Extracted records
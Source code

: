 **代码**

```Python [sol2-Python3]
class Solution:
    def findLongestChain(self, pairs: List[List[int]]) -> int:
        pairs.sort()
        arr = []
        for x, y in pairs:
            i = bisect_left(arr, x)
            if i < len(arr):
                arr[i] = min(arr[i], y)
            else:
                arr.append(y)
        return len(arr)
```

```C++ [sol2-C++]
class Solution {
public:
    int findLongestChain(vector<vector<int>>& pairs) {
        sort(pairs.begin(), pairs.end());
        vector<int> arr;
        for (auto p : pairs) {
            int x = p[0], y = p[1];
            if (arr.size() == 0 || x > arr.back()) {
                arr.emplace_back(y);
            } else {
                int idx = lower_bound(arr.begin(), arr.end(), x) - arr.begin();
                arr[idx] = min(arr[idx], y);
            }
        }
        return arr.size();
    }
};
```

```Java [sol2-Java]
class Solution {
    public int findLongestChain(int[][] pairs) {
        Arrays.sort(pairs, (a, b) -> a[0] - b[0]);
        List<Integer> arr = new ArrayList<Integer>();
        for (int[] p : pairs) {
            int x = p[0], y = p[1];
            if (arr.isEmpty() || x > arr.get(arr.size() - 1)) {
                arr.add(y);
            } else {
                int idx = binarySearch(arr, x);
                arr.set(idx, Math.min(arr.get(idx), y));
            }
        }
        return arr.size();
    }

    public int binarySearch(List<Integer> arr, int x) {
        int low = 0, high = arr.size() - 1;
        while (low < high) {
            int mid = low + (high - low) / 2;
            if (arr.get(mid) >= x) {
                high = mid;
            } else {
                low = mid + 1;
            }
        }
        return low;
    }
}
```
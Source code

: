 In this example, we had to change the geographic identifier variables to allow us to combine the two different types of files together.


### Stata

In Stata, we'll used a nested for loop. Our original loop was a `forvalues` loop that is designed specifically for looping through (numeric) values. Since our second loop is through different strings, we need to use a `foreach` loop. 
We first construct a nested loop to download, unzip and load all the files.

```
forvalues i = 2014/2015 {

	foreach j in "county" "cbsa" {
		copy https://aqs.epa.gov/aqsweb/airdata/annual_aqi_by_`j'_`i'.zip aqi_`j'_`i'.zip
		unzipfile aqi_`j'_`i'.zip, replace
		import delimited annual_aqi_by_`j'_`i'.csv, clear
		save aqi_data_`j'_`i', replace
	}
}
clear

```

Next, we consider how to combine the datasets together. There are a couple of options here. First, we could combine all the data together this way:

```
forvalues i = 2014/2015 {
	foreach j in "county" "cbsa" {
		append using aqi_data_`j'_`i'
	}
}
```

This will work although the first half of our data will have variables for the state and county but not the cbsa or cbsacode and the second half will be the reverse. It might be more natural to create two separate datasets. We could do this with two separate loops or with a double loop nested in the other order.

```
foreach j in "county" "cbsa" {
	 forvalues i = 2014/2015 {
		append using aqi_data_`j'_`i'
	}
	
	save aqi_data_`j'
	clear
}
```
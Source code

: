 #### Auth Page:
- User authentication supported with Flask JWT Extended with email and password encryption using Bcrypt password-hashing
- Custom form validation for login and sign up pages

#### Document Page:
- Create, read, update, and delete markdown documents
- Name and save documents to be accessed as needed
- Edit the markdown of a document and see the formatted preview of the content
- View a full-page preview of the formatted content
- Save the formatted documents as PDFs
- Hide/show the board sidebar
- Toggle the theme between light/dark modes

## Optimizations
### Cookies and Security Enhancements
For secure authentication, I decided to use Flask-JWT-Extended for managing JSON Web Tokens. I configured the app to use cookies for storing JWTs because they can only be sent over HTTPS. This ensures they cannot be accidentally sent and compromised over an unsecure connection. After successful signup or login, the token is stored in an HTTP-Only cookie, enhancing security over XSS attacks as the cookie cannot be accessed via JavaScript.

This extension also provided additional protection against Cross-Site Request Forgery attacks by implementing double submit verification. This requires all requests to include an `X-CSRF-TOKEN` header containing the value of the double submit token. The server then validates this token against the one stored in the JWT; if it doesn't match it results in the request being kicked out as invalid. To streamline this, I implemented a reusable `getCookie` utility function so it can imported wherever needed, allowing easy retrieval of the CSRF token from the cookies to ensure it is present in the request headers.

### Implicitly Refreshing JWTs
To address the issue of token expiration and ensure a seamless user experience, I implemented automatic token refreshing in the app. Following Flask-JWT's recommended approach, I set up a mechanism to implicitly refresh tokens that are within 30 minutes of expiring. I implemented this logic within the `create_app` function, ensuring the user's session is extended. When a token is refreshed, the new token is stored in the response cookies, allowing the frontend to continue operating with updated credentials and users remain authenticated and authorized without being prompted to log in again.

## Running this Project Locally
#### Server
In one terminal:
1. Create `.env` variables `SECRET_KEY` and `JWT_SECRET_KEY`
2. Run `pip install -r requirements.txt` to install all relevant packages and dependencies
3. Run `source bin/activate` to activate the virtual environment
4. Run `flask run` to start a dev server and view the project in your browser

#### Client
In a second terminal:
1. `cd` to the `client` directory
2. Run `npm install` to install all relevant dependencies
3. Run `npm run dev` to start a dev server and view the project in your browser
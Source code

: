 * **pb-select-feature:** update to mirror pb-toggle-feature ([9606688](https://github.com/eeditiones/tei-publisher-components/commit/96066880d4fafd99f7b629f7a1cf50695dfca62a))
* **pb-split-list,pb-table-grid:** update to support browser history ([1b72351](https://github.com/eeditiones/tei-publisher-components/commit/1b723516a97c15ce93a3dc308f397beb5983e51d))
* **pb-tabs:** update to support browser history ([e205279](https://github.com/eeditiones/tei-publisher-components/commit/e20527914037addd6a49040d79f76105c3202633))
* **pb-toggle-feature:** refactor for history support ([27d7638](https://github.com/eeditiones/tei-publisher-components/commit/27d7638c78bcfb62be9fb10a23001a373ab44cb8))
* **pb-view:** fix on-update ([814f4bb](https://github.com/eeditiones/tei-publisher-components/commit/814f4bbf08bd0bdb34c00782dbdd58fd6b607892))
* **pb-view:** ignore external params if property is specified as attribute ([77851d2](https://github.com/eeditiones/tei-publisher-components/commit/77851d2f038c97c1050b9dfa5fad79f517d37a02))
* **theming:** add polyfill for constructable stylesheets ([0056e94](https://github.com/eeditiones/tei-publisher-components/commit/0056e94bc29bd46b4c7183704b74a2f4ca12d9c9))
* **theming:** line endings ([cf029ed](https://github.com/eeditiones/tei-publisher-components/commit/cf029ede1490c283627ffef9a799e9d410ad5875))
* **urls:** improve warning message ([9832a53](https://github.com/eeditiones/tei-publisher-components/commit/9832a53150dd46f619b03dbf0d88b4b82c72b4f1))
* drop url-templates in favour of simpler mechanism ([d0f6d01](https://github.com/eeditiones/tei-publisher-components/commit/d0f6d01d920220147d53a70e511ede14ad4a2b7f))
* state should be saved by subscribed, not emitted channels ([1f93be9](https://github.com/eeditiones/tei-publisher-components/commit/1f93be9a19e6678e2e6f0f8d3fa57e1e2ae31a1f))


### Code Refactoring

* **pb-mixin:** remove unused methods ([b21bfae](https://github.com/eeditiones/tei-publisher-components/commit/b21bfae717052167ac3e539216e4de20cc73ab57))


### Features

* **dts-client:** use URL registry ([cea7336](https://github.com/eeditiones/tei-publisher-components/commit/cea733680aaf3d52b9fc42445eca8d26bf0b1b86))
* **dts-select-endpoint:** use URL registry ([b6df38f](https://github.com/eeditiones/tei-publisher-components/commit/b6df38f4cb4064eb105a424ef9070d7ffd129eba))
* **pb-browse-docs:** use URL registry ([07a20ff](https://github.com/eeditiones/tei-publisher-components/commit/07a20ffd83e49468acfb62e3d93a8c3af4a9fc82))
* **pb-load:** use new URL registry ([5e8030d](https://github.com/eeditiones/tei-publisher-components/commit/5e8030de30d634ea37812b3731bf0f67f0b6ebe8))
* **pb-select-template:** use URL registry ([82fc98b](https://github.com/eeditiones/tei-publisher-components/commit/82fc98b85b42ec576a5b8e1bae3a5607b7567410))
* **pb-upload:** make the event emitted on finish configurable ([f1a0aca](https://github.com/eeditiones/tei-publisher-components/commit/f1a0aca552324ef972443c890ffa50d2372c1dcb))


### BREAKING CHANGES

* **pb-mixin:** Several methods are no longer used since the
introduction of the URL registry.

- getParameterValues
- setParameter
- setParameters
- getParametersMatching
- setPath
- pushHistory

* Action item:
What lines above hold the word "clear"? Pull each one out.

* Solution for this exercise:
		import delimited annual_aqi_by_`j'_`i'.csv, clear
clear
	clear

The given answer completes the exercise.